The department under the Ministry of Law (MinLaw), which is funded by taxpayers, employs full-time lawyers for needy persons charged with non-capital offences.

With the PDO, the annual case load of the Criminal Legal Aid Scheme (Clas) in 2023 is expected to be lower than in 2022.

These updates were revealed by Minister for Law K. Shanmugam on Tuesday in Parliament when he responded to questions filed by Mr Murali Pillai (Bukit Batok) and Ms He Ting Ru (Sengkang GRC) about the PDO.

Clas is run by registered charity Pro Bono SG and its cases are mainly taken by volunteer lawyers.

MinLaw had previously said cases assessed to be urgent, such as remand cases where the applicant’s likely sentence would be less than the remand period, or cases involving minors under 21 years old, will be represented by a public defender.

Other eligible cases will be shared between the PDO and Clas. The latter continues to serve needy persons who are not Singaporeans or permanent residents, a group not covered by the PDO.

Mr Shanmugam, who is also the Minister for Home Affairs, said some applicants for criminal defence aid face minor charges of shop theft and mischief, while others face more serious offences of drug trafficking or sexual assault.

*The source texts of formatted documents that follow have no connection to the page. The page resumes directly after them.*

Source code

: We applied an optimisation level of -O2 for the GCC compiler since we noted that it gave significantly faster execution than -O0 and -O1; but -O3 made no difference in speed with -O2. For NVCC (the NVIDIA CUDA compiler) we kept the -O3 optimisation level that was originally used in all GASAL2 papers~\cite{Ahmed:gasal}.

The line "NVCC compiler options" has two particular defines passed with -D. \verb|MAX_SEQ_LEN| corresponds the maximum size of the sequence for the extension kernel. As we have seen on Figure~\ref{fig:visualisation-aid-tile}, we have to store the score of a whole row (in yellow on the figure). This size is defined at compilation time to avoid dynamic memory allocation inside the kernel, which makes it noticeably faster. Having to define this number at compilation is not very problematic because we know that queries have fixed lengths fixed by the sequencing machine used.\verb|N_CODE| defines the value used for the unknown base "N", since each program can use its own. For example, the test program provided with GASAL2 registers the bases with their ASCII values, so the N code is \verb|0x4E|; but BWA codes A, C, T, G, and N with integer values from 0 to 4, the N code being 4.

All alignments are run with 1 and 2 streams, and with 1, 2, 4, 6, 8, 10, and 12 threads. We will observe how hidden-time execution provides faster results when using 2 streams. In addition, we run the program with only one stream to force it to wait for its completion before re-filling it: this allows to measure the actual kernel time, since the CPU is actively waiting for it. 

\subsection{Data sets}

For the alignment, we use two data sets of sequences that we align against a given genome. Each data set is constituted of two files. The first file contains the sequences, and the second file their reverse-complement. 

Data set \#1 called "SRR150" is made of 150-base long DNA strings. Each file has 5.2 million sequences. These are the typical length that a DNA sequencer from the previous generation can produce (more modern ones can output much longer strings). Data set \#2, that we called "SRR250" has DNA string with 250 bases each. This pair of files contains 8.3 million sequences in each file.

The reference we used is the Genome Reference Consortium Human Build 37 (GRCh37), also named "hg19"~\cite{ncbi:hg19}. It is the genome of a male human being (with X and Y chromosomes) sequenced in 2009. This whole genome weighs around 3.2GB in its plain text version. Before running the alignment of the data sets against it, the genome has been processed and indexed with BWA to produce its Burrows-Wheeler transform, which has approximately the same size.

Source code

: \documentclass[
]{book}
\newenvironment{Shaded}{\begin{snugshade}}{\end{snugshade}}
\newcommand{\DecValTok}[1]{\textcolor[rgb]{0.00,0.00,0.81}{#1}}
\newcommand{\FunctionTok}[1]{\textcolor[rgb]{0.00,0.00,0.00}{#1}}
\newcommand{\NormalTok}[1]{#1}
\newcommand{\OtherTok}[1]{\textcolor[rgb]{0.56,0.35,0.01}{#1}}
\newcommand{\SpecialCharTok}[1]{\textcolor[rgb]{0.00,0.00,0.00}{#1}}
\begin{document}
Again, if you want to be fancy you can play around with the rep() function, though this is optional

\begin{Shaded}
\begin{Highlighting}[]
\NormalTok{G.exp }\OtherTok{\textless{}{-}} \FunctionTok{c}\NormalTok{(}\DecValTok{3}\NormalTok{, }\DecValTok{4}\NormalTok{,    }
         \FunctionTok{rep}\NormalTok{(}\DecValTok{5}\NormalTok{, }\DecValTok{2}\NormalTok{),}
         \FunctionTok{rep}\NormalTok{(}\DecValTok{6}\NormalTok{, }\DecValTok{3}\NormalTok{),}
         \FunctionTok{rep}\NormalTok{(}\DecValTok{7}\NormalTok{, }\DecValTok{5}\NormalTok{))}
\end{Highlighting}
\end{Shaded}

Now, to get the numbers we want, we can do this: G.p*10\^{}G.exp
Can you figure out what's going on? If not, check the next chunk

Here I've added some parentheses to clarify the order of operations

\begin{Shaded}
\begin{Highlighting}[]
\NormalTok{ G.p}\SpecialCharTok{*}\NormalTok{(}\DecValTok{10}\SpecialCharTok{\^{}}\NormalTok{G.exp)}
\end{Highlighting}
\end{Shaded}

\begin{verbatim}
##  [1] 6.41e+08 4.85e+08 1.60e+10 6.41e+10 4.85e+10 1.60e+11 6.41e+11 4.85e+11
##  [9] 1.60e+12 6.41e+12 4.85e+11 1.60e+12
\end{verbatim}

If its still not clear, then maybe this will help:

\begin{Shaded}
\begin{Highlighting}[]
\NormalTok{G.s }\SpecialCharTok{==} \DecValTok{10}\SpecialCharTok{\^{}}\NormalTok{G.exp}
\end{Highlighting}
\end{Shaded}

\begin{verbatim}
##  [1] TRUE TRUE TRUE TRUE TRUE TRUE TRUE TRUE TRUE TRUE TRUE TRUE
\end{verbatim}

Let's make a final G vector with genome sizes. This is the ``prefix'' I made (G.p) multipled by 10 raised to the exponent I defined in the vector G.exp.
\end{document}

Mr Murali asked how PDO deals with cases involving alleged crimes that may be viewed by the public as being morally repugnant. Mr Shanmugam said each application goes through means and merits tests.

The means test evaluates an applicant’s economic situation. The PDO covers applicants up to the 35th income percentile, up from the 25th percentile covered by Clas.

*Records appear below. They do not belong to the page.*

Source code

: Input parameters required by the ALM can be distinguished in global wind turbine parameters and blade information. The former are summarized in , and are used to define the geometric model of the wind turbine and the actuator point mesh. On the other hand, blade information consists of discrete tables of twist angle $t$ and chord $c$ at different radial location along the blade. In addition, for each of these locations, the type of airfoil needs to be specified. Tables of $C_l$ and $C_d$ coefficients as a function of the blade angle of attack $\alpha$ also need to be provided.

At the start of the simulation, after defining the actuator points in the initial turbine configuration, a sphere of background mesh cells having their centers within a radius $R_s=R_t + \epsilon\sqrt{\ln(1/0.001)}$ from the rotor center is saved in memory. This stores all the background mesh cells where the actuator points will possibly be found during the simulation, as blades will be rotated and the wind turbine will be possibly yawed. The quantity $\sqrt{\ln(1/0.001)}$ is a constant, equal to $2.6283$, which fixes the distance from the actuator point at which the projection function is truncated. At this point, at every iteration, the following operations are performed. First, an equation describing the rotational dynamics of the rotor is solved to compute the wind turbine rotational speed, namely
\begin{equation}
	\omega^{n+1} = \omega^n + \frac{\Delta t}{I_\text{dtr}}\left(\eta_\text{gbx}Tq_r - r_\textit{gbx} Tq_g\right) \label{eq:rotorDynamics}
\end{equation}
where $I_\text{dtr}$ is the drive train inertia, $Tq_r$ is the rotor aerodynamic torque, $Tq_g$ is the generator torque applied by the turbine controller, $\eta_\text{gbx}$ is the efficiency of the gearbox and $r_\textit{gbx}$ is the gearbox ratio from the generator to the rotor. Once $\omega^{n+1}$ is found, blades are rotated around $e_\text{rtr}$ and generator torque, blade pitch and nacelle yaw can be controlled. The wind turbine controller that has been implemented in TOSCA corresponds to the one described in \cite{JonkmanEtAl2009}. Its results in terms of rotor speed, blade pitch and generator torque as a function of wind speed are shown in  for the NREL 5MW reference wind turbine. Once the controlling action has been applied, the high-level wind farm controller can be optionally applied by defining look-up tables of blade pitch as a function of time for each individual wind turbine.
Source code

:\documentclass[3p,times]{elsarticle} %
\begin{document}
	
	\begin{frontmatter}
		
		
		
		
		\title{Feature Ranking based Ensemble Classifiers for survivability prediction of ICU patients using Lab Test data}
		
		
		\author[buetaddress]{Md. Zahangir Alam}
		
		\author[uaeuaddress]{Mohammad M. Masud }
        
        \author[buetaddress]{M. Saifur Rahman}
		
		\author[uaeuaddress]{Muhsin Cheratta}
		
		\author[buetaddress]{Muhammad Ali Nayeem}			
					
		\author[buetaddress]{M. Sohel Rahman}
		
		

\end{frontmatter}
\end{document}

The merits test assesses whether there are reasonable grounds to defend or appeal the applicant’s case in court, or if he would benefit from legal representation.

Mr Shanmugam said the assessment on whether to provide legal aid is not based on the nature of the alleged offences or the moral reprehensibility of the applicant.

He added: “Sometimes, (the) PDO comes across cases which many would consider to be highly reprehensible. They can relate to sexual assault, child abuse, family violence, and the nature of the crime can cause public outrage, public concern.

“But the PDO cannot refuse to handle these cases… It has to handle the cases so long as they are assessed to have some legal merit.”

He cited the example of a man who had sexually penetrated his younger sister when he was between 15 and 17 years old. The man was initially sentenced to 18 years’ jail with 16 strokes of the cane, and he wanted to appeal.

The PDO took his case as he had fulfilled the means test, and the PDO assessed there was merit to the appeal because the sentence was excessive. The man’s sentence was reduced by two years.